Durante siglos, incluso en el continente, la tradición en materia
jurídica estuvo muy lejos de gravitar en torno a la legislación. La adopción
del corpus juris de Justiniano en los países
continentales dio por resultado una actividad peculiar de los juristas, cuyo
trabajo consistió una vez más en averiguar qué era la ley, y esto, en gran
parte, independientemente de la voluntad de los soberanos de cada país. Así, el
derecho continental se llamó, muy apropiadamente, «derecho de los
juristas » (Juristenrecht) y nunca perdió este
carácter, ni siquiera bajo los regímenes absolutistas que precedieron a la Revolución Francesa.

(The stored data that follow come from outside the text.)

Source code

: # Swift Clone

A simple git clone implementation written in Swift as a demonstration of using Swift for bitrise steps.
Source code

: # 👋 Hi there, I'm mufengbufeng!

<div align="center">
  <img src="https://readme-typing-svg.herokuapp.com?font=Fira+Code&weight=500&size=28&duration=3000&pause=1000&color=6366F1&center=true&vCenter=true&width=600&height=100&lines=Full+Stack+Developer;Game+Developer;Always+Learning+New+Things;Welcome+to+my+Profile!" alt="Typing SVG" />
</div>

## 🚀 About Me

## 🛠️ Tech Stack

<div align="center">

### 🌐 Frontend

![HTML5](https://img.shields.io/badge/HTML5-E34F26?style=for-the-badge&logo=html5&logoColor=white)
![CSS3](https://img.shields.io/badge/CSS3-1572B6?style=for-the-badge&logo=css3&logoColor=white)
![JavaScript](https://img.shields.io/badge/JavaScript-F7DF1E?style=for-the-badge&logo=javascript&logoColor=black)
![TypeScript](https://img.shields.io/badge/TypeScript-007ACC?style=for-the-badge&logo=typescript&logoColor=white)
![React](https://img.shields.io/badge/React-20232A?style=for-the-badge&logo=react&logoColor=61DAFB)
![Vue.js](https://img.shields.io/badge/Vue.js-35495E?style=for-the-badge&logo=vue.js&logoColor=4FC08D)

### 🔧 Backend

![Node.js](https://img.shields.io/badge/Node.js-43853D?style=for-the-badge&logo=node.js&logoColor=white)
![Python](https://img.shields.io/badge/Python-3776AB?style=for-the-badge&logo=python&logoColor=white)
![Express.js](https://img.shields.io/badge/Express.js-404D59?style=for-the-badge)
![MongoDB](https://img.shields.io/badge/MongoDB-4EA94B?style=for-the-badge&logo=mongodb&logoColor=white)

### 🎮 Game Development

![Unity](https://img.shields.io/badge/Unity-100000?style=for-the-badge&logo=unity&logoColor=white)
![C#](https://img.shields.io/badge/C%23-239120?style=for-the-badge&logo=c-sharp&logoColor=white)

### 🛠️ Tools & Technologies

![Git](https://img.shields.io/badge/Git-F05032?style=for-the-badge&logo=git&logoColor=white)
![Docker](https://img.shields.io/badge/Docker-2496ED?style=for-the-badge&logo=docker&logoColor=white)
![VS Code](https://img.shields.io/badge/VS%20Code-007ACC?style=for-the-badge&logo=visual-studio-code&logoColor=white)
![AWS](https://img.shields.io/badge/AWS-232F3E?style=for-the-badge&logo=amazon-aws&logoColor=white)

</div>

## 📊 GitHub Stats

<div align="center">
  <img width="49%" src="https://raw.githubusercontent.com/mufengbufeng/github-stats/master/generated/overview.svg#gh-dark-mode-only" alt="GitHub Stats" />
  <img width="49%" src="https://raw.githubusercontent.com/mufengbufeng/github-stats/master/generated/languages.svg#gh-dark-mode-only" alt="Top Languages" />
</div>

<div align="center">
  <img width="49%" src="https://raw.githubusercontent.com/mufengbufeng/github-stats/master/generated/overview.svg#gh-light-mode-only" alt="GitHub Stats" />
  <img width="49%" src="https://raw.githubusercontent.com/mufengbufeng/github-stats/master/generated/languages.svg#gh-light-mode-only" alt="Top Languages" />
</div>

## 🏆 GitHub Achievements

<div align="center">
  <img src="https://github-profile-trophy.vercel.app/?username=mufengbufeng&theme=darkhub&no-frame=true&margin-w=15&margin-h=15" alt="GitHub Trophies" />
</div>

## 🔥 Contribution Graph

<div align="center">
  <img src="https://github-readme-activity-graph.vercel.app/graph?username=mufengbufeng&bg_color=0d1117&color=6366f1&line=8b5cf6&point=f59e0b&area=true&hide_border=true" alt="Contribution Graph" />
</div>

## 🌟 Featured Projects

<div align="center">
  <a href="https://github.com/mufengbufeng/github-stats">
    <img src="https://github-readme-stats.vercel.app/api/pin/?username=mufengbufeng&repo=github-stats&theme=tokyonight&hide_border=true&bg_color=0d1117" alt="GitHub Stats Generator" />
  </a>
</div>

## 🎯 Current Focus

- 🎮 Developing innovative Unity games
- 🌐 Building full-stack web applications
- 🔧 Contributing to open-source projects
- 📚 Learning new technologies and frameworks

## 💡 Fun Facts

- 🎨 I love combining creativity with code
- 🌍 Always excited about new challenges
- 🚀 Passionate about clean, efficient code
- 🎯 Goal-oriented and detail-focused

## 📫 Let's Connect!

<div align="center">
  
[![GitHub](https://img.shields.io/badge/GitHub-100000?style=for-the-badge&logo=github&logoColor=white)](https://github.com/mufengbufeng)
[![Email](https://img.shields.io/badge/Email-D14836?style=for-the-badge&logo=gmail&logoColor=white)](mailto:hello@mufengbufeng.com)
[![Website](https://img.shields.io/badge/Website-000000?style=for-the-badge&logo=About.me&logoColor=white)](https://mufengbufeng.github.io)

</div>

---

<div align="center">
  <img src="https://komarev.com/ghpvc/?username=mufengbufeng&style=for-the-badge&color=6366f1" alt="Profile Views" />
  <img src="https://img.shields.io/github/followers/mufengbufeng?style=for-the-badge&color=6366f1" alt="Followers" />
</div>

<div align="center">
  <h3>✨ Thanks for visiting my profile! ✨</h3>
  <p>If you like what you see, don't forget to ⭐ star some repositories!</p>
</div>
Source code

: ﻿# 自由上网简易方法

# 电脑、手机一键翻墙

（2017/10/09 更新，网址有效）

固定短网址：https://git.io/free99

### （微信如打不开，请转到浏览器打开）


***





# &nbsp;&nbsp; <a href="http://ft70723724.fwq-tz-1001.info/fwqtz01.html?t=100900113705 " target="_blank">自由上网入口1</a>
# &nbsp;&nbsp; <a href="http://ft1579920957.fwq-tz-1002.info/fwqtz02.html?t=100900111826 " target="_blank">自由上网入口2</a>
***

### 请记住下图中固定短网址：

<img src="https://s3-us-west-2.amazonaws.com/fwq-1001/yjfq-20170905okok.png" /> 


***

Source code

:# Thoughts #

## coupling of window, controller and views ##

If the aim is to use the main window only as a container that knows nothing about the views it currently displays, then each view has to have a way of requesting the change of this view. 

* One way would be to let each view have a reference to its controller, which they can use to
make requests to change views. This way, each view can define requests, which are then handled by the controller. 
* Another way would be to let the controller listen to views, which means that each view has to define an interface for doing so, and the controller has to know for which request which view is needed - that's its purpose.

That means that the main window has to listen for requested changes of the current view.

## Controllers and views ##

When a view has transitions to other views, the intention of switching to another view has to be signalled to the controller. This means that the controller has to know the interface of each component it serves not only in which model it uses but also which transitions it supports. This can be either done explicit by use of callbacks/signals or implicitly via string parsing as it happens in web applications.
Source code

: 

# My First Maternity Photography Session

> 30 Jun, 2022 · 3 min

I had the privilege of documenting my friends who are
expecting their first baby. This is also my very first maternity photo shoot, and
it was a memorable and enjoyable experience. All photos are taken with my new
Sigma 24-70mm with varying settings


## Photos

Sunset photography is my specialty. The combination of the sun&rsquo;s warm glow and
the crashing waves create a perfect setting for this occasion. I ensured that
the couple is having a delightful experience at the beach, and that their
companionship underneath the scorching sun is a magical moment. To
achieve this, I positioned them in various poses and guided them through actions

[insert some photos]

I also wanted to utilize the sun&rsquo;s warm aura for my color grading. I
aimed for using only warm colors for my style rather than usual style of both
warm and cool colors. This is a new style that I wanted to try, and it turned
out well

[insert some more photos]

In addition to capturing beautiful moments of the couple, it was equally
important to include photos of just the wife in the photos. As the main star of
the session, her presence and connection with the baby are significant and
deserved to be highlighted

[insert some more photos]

Incluso la nueva era de la legislación a comienzos del siglo XIX se inició con
la idea, muy modesta, de reafirmar y reformar el derecho de los juristas
escribiéndolo de nuevo en los códigos, sin la menor intención de adulterarlo,
aprovechándose de ellos. La legislación pretendía fundamentalmente ser una
compilación de disposiciones existentes, y sus defensores solían insistir
precisamente en sus ventajas de ser un resumen inequívoco y claro, en
comparación con la masa bastante caótica de obras legales individuales
producidas por los juristas. Como fenómeno paralelo, se adoptaron
constituciones escritas en el continente, mayormente como una manera de poner
sobre el papel todos aquellos principios que los jueces ingleses habían ido
estableciendo poco a poco y que concernían a la constitución inglesa. En los
países continentales del siglo XIX, tanto los códigos como las constituciones
se concebían como medio para expresar la ley, en cuanto ésta era algo distinto
de la voluntad fortuita de las personas que promulgaban esos códigos y
constituciones. Mientras tanto, la creciente importancia de la legislación en
los países anglosajones tenía básicamente la misma función, y correspondía a la
misma idea, a saber: la de consignar por escrito y compilar el derecho
existente, tal y como había sido elaborado por los tribunales a través de los
siglos.
Hoy, tanto en los países anglosajones como en el continente, la imagen
ha cambiado casi completamente. La legislación ordinaria, e incluso las
constituciones y los códigos, se presentan más y más como la expresión directa
de la voluntad fortuita de quienes los promulgan, mientras que a menudo la idea
subyacente es que su función consiste en expresar no lo que la ley es como
resultado de un proceso secular, sino lo que debería ser como resultado
de una manera completamente nueva de abordar el tema y de unas decisiones sin
precedentes.
Mientras que el hombre de la calle
se va acostumbrando a esta nueva significación de la legislación, se adapta
también cada vez más a la idea de que ésta corresponde no a la voluntad
«común», esto es, a una voluntad que se presume existe en todos los ciudadanos,
sino a la expresión de la voluntad particular de ciertos individuos y grupos
que han tenido la suerte suficiente de disfrutar de una mayoría contingente de
legisladores que les han apoyado en el momento oportuno.